[Source texts of formatted documents]
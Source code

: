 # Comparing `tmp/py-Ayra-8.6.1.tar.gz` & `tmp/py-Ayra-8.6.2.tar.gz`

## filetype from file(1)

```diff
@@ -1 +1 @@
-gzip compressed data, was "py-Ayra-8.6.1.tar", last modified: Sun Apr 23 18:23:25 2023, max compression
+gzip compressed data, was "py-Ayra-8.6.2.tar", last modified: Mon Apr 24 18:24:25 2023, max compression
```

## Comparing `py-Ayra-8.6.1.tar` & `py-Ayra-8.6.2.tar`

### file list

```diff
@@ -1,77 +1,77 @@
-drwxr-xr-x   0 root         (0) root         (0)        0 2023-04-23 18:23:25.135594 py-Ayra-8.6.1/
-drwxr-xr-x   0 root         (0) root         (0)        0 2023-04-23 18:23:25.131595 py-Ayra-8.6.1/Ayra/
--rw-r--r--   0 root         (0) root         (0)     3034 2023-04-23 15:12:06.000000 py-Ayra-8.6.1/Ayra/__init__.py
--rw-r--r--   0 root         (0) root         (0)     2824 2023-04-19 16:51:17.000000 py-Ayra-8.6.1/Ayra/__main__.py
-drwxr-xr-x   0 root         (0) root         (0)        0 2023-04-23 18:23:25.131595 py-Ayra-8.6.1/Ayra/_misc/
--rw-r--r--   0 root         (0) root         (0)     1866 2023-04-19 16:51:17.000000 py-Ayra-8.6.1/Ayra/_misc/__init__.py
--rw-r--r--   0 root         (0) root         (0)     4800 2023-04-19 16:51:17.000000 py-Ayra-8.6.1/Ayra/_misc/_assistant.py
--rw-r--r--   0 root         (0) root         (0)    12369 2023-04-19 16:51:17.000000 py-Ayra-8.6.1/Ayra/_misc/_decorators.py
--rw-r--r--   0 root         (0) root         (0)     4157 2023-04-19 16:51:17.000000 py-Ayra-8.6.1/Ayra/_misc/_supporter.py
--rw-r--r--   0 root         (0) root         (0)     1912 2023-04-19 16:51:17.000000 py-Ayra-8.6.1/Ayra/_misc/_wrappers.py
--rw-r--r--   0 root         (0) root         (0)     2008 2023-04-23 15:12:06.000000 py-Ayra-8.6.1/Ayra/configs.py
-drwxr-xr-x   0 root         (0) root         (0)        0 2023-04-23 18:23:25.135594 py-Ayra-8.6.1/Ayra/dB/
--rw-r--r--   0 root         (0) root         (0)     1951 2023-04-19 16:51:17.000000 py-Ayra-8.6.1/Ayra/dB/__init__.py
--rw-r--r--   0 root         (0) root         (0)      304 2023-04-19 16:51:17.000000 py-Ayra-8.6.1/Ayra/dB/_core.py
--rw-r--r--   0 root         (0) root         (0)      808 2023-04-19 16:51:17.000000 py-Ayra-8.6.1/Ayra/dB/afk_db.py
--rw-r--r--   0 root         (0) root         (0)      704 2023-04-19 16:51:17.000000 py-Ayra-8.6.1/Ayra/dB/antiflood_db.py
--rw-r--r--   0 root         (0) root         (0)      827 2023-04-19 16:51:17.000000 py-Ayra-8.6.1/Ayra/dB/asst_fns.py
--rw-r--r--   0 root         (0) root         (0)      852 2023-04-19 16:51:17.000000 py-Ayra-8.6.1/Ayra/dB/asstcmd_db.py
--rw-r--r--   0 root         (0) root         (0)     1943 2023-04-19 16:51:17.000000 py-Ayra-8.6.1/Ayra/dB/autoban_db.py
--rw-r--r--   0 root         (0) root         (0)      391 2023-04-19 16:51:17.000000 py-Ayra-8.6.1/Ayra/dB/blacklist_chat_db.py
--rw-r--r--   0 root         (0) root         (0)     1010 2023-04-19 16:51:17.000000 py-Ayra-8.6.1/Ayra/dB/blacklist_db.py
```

YOUR GOAL ::
Looking through the records, copy out every line in which the word "modified" is found.

SOLUTION ::
-gzip compressed data, was "py-Ayra-8.6.1.tar", last modified: Sun Apr 23 18:23:25 2023, max compression
+gzip compressed data, was "py-Ayra-8.6.2.tar", last modified: Mon Apr 24 18:24:25 2023, max compression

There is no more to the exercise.